WORK TO BE COMPLETED:
In the listing below, locate the lines that hold the string "Request". Copy those lines.

(INPUT DATA begins)

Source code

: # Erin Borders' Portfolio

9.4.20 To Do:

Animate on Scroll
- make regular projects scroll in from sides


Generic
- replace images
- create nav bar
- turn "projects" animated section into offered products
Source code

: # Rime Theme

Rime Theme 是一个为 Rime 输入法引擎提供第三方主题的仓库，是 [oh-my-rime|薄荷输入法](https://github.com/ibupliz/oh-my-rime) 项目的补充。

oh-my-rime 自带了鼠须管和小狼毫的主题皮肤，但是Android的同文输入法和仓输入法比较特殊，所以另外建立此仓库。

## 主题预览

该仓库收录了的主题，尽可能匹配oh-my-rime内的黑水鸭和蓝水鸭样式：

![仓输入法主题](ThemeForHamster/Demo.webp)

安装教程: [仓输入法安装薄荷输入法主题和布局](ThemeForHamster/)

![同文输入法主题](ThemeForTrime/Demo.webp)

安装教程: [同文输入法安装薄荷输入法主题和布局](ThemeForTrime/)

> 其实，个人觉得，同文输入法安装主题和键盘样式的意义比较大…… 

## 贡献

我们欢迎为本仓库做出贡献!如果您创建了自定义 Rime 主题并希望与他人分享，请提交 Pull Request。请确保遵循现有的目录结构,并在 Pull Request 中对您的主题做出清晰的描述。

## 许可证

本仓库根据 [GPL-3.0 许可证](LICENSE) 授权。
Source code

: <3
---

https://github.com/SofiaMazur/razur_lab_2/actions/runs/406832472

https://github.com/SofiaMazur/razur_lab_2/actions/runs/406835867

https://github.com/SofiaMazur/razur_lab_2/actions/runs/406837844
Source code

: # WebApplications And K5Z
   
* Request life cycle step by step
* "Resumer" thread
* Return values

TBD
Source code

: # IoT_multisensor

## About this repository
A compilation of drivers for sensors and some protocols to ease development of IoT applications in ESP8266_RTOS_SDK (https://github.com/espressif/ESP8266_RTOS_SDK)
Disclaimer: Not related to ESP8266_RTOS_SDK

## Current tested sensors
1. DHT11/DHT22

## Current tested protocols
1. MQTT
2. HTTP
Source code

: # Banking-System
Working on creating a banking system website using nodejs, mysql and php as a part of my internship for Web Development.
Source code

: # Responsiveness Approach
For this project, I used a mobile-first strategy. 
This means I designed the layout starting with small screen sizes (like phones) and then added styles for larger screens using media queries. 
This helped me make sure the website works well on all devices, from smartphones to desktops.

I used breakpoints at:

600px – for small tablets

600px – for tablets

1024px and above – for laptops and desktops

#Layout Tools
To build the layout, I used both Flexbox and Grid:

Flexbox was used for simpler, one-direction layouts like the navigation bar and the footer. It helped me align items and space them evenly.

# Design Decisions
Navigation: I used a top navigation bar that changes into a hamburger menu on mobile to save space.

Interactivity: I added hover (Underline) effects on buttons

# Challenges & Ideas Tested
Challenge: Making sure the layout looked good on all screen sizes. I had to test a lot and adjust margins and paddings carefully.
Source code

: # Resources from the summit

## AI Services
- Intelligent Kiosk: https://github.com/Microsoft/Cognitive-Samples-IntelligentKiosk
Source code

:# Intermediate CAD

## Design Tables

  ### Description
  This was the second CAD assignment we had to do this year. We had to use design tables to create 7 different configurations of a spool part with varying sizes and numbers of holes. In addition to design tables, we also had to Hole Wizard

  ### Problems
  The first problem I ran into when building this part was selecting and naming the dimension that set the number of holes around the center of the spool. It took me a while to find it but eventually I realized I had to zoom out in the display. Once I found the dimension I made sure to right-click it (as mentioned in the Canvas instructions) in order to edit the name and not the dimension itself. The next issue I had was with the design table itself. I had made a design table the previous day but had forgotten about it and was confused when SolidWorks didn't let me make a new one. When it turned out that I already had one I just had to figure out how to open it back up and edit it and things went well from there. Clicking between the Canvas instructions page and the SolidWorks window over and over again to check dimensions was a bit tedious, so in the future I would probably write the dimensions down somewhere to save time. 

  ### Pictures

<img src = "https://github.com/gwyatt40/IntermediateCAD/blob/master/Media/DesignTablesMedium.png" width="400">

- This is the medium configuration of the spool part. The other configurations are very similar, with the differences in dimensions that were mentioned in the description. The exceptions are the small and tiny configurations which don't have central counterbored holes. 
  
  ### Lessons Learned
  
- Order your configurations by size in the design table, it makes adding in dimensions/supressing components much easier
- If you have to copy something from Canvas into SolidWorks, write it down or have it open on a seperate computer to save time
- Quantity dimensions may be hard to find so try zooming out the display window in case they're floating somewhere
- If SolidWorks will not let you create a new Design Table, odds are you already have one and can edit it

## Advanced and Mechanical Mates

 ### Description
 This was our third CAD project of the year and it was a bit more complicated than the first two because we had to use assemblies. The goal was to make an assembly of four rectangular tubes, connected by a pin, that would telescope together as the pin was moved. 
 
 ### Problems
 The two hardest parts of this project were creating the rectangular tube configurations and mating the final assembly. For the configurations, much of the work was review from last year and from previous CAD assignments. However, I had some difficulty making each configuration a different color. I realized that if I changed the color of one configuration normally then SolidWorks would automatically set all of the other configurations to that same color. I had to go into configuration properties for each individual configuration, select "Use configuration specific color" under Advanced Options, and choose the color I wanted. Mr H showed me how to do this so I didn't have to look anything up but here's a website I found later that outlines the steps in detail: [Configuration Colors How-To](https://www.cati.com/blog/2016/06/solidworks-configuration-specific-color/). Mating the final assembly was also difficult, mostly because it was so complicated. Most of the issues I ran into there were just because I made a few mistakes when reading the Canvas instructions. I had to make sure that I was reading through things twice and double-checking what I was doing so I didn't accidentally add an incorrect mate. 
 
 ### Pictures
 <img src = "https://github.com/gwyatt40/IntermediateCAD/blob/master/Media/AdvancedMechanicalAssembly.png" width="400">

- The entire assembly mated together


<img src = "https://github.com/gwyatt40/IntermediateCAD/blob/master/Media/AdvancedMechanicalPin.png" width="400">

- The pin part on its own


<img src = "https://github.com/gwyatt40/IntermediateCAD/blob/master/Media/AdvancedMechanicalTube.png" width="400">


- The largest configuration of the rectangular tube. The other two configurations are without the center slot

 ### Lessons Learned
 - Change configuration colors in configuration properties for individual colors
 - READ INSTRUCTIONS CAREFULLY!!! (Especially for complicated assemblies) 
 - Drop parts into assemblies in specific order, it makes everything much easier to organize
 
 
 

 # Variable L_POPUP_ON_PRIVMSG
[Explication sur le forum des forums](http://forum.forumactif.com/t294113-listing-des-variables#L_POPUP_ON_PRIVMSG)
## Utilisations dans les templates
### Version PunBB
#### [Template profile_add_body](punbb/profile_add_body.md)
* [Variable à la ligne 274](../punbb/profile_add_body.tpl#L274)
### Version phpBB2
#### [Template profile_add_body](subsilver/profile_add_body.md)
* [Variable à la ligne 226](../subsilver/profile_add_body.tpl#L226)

(INPUT DATA ends)

SOLUTION FOR THIS EXERCISE:
我们欢迎为本仓库做出贡献!如果您创建了自定义 Rime 主题并希望与他人分享，请提交 Pull Request。请确保遵循现有的目录结构,并在 Pull Request 中对您的主题做出清晰的描述。
* Request life cycle step by step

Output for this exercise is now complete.